Commonly it is all made as one central-router which the “satelite”-routers connect to.
There are main ways of setting up the IPsec policies and peers, such as dynamic policies and what not.
I chose a while back to set it up with static policies and peers, managing it all using a few scripts and a DNS server. It all works fine, but there are a few questions about how best to manage this.
The biggest question is how DPD (Dead Peer Detection) works best.
The default is 120 seconds with 5 failures. This seems like a very long time, and in theory I don’t want the central-router to keep the tunnels alive, I want the “satelite”-routers to keep the tunnel up.
Currently I have the central-router’s DPD disabled, and the “satelite”-routers have 20 second interval with maximum 1 failure. The desire is to detect problems with the IPsec tunnel and re-establish the connection quickly.

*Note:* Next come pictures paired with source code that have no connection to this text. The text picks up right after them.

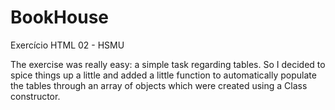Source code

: # BookHouse
Exercício HTML 02 - HSMU

The exercise was really easy: a simple task regarding tables. So I decided to spice things up a little and added a little function to automatically populate the tables through an array of objects which were created using a Class constructor.

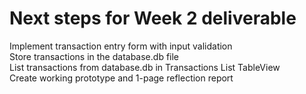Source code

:# Next steps for Week 2 deliverable
Implement transaction entry form with input validation  
Store transactions in the database.db file  
List transactions from database.db in Transactions List TableView  
Create working prototype and 1-page reflection report  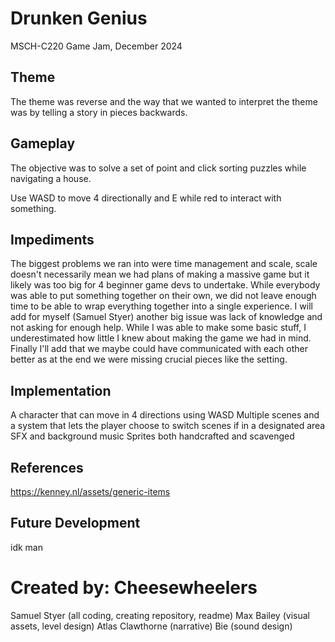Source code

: # Drunken Genius
MSCH-C220 Game Jam, December 2024

## Theme
The theme was reverse and the way that we wanted to interpret the theme was by telling a story in pieces backwards.

## Gameplay
The objective was to solve a set of point and click sorting puzzles while navigating a house. 

Use WASD to move 4 directionally and E while red to interact with something.
 
## Impediments
The biggest problems we ran into were time management and scale, scale doesn't necessarily mean we had plans of making a massive game but it likely was too big for 4 beginner game devs to undertake. While everybody was able to put something together on their own, we did not leave enough time to be able to wrap everything together into a single experience. I will add for myself (Samuel Styer) another big issue was lack of knowledge and not asking for enough help. While I was able to make some basic stuff, I underestimated how little I knew about making the game we had in mind. Finally I'll add that we maybe could have communicated with each other better as at the end we were missing crucial pieces like the setting.

## Implementation

A character that can move in 4 directions using WASD
Multiple scenes and a system that lets the player choose to switch scenes if in a designated area
SFX and background music
Sprites both handcrafted and scavenged

## References

https://kenney.nl/assets/generic-items

## Future Development
idk man

# Created by: Cheesewheelers
Samuel Styer (all coding, creating repository, readme)
Max Bailey (visual assets, level design)
Atlas Clawthorne (narrative)
Bie (sound design)
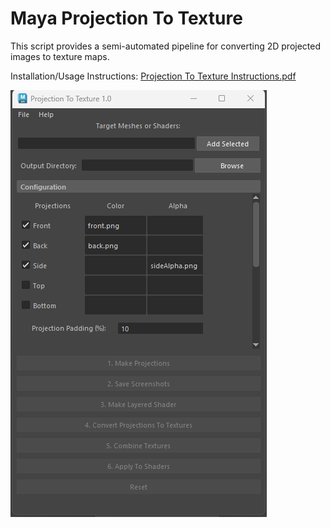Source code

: # Maya Projection To Texture

This script provides a semi-automated pipeline for converting 2D projected images to texture maps. 

Installation/Usage Instructions: <a href="Projection To Texture Instructions.pdf">Projection To Texture Instructions.pdf</a>

<img src="UI.png"></img>

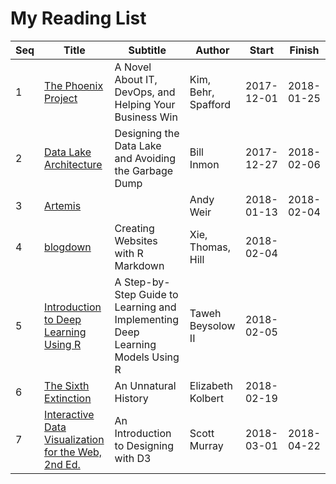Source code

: # My Reading List

| Seq | Title                                                                                             | Subtitle                                                                       | Author              | Start      | Finish     |
| --- | ------------------------------------------------------------------------------------------------- | ------------------------------------------------------------------------------ | ------------------- | ---------- | ---------- |
| 1   | [The Phoenix Project](http://itrevolution.com/book/the-phoenix-project/)                          | A Novel About IT, DevOps, and Helping Your Business Win                        | Kim, Behr, Spafford | 2017-12-01 | 2018-01-25 |
| 2   | [Data Lake Architecture](https://technicspub.com/bidw/)                                           | Designing the Data Lake and Avoiding the Garbage Dump                          | Bill Inmon          | 2017-12-27 | 2018-02-06 |
| 3   | [Artemis](http://www.andyweirauthor.com/books/artemis-hc)                                         |                                                                                | Andy Weir           | 2018-01-13 | 2018-02-04 |
| 4   | [blogdown](https://bookdown.org/yihui/blogdown/)                                                  | Creating Websites with R Markdown                                              | Xie, Thomas, Hill   | 2018-02-04 |            |
| 5   | [Introduction to Deep Learning Using R](https://github.com/Apress/intro-to-deep-learning-using-r) | A Step-by-Step Guide to Learning and Implementing Deep Learning Models Using R | Taweh Beysolow II   | 2018-02-05 |            |
| 6   | [The Sixth Extinction](https://www.amazon.com/Sixth-Extinction-Unnatural-History/dp/0805092994)   | An Unnatural History                                                           | Elizabeth Kolbert   | 2018-02-19 |            |
| 7   | [Interactive Data Visualization for the Web, 2nd Ed.](http://alignedleft.com/work/d3-book-2e)     | An Introduction to Designing with D3                                           | Scott Murray        | 2018-03-01 | 2018-04-22 |
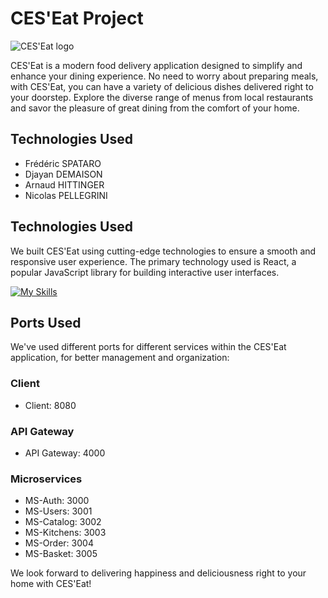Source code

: # CES'Eat Project

![CES'Eat logo](https://media.discordapp.net/attachments/1095675973812355072/1117832541274120252/Nic0_a_logo_for_a_food_delivery_company_in_the_city_of_nancy_wi_fa80ce44-1a12-46bc-a1ca-1677e3830479.png?width=300&height=300)

CES'Eat is a modern food delivery application designed to simplify and enhance your dining experience. No need to worry about preparing meals, with CES'Eat, you can have a variety of delicious dishes delivered right to your doorstep. Explore the diverse range of menus from local restaurants and savor the pleasure of great dining from the comfort of your home.

## Technologies Used

- Frédéric SPATARO
- Djayan DEMAISON
- Arnaud HITTINGER
- Nicolas PELLEGRINI

## Technologies Used

We built CES'Eat using cutting-edge technologies to ensure a smooth and responsive user experience. The primary technology used is React, a popular JavaScript library for building interactive user interfaces.

[![My Skills](https://skills.thijs.gg/icons?i=react)](https://skills.thijs.gg)

## Ports Used

We've used different ports for different services within the CES'Eat application, for better management and organization:

### Client
- Client: 8080

### API Gateway
- API Gateway: 4000

### Microservices
- MS-Auth: 3000
- MS-Users: 3001
- MS-Catalog: 3002
- MS-Kitchens: 3003
- MS-Order: 3004
- MS-Basket: 3005

We look forward to delivering happiness and deliciousness right to your home with CES'Eat!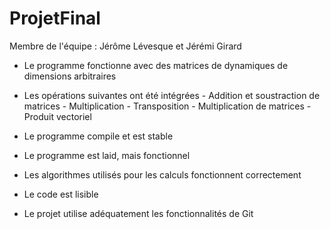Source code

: # ProjetFinal
Membre de l'équipe : Jérôme Lévesque et Jérémi Girard

- Le programme fonctionne avec des matrices de dynamiques de dimensions arbitraires

- Les opérations suivantes ont été intégrées
       - Addition et soustraction de matrices
       - Multiplication
       - Transposition
       - Multiplication de matrices
           -Produit vectoriel
           
- Le programme compile et est stable

- Le programme est laid, mais fonctionnel

- Les algorithmes utilisés pour les calculs fonctionnent correctement

- Le code est lisible

- Le projet utilise adéquatement les fonctionnalités de Git
 
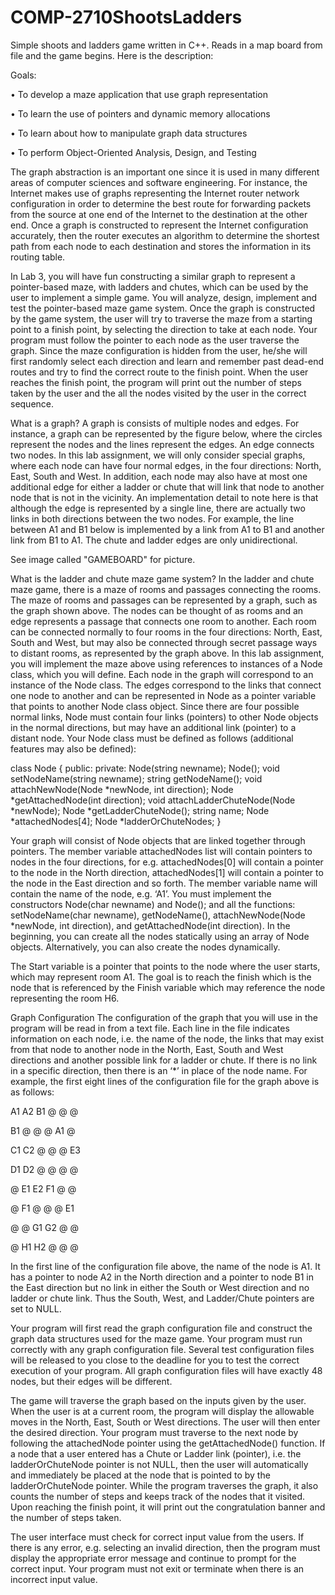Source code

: COMP-2710ShootsLadders
========================

Simple shoots and ladders game written in C++. Reads in a map board from file and the game begins. Here is the description:

Goals:

• To develop a maze application that use graph representation

• To learn the use of pointers and dynamic memory allocations

• To learn about how to manipulate graph data structures

• To perform Object-Oriented Analysis, Design, and Testing

The graph abstraction is an important one since it is used in many different areas of computer sciences and software engineering. For instance, the Internet makes use of graphs representing the Internet router network configuration in order to determine the best route for forwarding packets from the source at one end of the Internet to the destination at the other end. Once a graph is constructed to represent the Internet configuration accurately, then the router executes an algorithm to determine the shortest path from each node to each destination and stores the information in its routing table.

In Lab 3, you will have fun constructing a similar graph to represent a pointer-based maze, with ladders and chutes, which can be used by the user to implement a simple game. You will analyze, design, implement and test the pointer-based maze game system. Once the graph is constructed by the game system, the user will try to traverse the maze from a starting point to a finish point, by selecting the direction to take at each node. Your program must follow the pointer to each node as the user traverse the graph. Since the maze configuration is hidden from the user, he/she will first randomly select each direction and learn and remember past dead-end routes and try to find the correct route to the finish point. When the user reaches the finish point, the program will print out the number of steps taken by the user and the all the nodes visited by the user in the correct sequence.

What is a graph?
A graph is consists of multiple nodes and edges. For instance, a graph can be represented by the figure below, where the circles represent the nodes and the lines represent the edges. An edge connects two nodes. In this lab assignment, we will only consider special graphs, where each node can have four normal edges, in the four directions: North, East, South and West. In addition, each node may also have at most one additional edge for either a ladder or chute that will link that node to another node that is not in the vicinity. An implementation detail to note here is that although the edge is represented by a single line, there are actually two links in both directions between the two nodes. For example, the line between A1 and B1 below is implemented by a link from A1 to B1 and another link from B1 to A1. The chute and ladder edges are only unidirectional.

See image called "GAMEBOARD" for picture.

What is the ladder and chute maze game system?
In the ladder and chute maze game, there is a maze of rooms and passages connecting the rooms. The maze of rooms and passages can be represented by a graph, such as the graph shown above. The nodes can be thought of as rooms and an edge represents a passage that connects one room to another. Each room can be connected normally to four rooms in the four directions: North, East, South and West, but may also be connected through secret passage ways to distant rooms, as represented by the graph above.
In this lab assignment, you will implement the maze above using references to instances of a Node class, which you will define. Each node in the graph will correspond to an instance of the Node class. The edges correspond to the links that connect one node to another and can be represented in Node as a pointer variable that points to another Node class object. Since there are four possible normal links, Node must contain four links (pointers) to other Node objects in the normal directions, but may have an additional link (pointer) to a distant node. Your Node class must be defined as follows (additional features may also be defined):

class Node {
public:
private:
Node(string newname);
Node();
void setNodeName(string newname);
string getNodeName();
void attachNewNode(Node *newNode, int direction);
Node *getAttachedNode(int direction);
void attachLadderChuteNode(Node *newNode);
Node *getLadderChuteNode();
string name;
Node *attachedNodes[4];
Node *ladderOrChuteNodes;
}

Your graph will consist of Node objects that are linked together through pointers. The member variable attachedNodes list will contain pointers to nodes in the four directions, for e.g. attachedNodes[0] will contain a pointer to the node in the North direction, attachedNodes[1] will contain a pointer to the node in the East direction and so forth. The member variable name will contain the name of the node, e.g. ‘A1’. You must implement the constructors Node(char newname) and Node(); and all the functions: setNodeName(char newname), getNodeName(), attachNewNode(Node *newNode, int direction), and getAttachedNode(int direction). In the beginning, you can create all the nodes statically using an array of Node objects. Alternatively, you can also create the nodes dynamically.

The Start variable is a pointer that points to the node where the user starts, which may represent room A1. The goal is to reach the finish which is the node that is referenced by the Finish variable which may reference the node representing the room H6.

Graph Configuration
The configuration of the graph that you will use in the program will be read in from a text file. Each line in the file indicates information on each node, i.e. the name of the node, the links that may exist from that node to another node in the North, East, South and West directions and another possible link for a ladder or chute. If there is no link in a specific direction, then there is an ‘*’ in place of the node name. For example, the first eight lines of the configuration file for the graph above is as follows:

A1 A2 B1 @ @ @

B1 @ @ @ A1 @ 

C1 C2 @ @ @ E3

D1 D2 @ @ @ @

@ E1 E2 F1 @ @

@ F1 @ @ @ E1 

@ @ G1 G2 @ @

@ H1 H2 @ @ @ 

In the first line of the configuration file above, the name of the node is A1. It has a pointer to node A2 in the North direction and a pointer to node B1 in the East direction but no link in either the South or West direction and no ladder or chute link. Thus the South, West, and Ladder/Chute pointers are set to NULL.

Your program will first read the graph configuration file and construct the graph data structures used for the maze game. Your program must run correctly with any graph configuration file. Several test configuration files will be released to you close to the deadline for you to test the correct execution of your program. All graph configuration files will have exactly 48 nodes, but their edges will be different.

The game will traverse the graph based on the inputs given by the user. When the user is at a current room, the program will display the allowable moves in the North, East, South or West directions. The user will then enter the desired direction. Your program must traverse to the next node by following the attachedNode pointer using the getAttachedNode() function. If a node that a user entered has a Chute or Ladder link (pointer), i.e. the ladderOrChuteNode pointer is not NULL, then the user will automatically and immediately be placed at the node that is pointed to by the ladderOrChuteNode pointer. While the program traverses the graph, it also counts the number of steps and keeps track of the nodes that it visited. Upon reaching the finish point, it will print out the congratulation banner and the number of steps taken.

The user interface must check for correct input value from the users. If there is any error, e.g. selecting an invalid direction, then the program must display the appropriate error message and continue to prompt for the correct input. Your program must not exit or terminate when there is an incorrect input value.

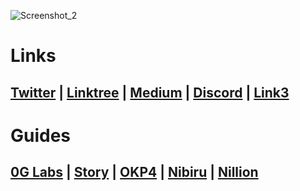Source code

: ![Screenshot_2](https://github.com/user-attachments/assets/1d679739-376c-4f9c-a10a-0b834fb08d11)

# Links

## [Twitter](https://x.com/SixNodaa) | [Linktree](https://linktr.ee/sixnoda) | [Medium](https://medium.com/@sixnoda) | [Discord](https://discord.com/users/1018193746006917170) | [Link3](https://link3.to/free/FHjbIImv)

# Guides

## [0G Labs](https://github.com/SixNoda-Validator/0Glabs) | [Story](https://github.com/SixNoda-Validator/Story) | [OKP4]() | [Nibiru]() | [Nillion]()
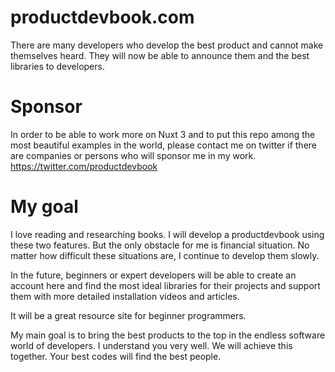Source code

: # productdevbook.com
There are many developers who develop the best product and cannot make themselves heard. They will now be able to announce them and the best libraries to developers.

# Sponsor

In order to be able to work more on Nuxt 3 and to put this repo among the most beautiful examples in the world, please contact me on twitter if there are companies or persons who will sponsor me in my work.
https://twitter.com/productdevbook

# My goal

I love reading and researching books. I will develop a productdevbook using these two features. But the only obstacle for me is financial situation. No matter how difficult these situations are, I continue to develop them slowly.

In the future, beginners or expert developers will be able to create an account here and find the most ideal libraries for their projects and support them with more detailed installation videos and articles.

It will be a great resource site for beginner programmers.

My main goal is to bring the best products to the top in the endless software world of developers. I understand you very well. We will achieve this together. Your best codes will find the best people.
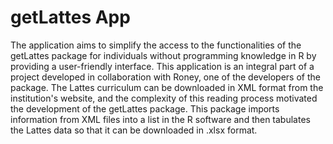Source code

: # getLattes App

The application aims to simplify the access to the functionalities of the getLattes package for individuals without programming knowledge in R by providing a user-friendly interface. This application is an integral part of a project developed in collaboration with Roney, one of the developers of the package.
The Lattes curriculum can be downloaded in XML format from the institution's website, and the complexity of this reading process motivated the development of the getLattes package. This package imports information from XML files into a list in the R software and then tabulates the Lattes data so that it can be downloaded in .xlsx format.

So what is best practice for DPD?
Why is default interval so long?
Is 1 maximum failure too few?
Should it be identical in both ends?
Or is one-way DPD ok?
The manual doesn’t give much inside into this, my limited knowledge may be at fault though. All I see is:
I normally use 30 seconds and 3 failures for fast response.
I think indeed it may be fatal when the DPD interval * retries at one side is smaller than the DPD interval at the other side,
but I am not sure. I am investigating a problem where one user cannot maintain the connection and is reported as
a dead peer, this might be the reason. (dpd at his side set to 120, at our side to 30*3)
I cannot see in the RFC that it is mandatory that the DPD be the same on both sides. According to RFC 3706 point 5. DPD Protocol:
To this end, each peer may have different requirements for detecting
proof of liveliness. Peer A, for example, may require rapid
failover, whereas peer B's requirements for resource cleanup are less
urgent. In DPD, each peer can define its own "worry metric" - an
interval that defines the urgency of the DPD exchange. Continuing the
example, peer A might define its DPD interval to be 10 seconds.
Then, if peer A sends outbound IPSec traffic, but fails to receive
any inbound traffic for 10 seconds, it can initiate a DPD exchange.
Peer B, on the other hand, defines its less urgent DPD interval to be
5 minutes. If the IPSec session is idle for 5 minutes, peer B can
initiate a DPD exchange the next time it sends IPSec packets to A.
What’s more, on the macOS side with DeadPeerDetectionRate = Disabled and on the side mikrotik DPD = enabled (60s 3 attempts), the DPD messages reach the macOS client and it responds to them correctly. The RFC does indicate that these messages must be answered.
@pe1chl Did you have these problems because of the different ways of configuring DPD?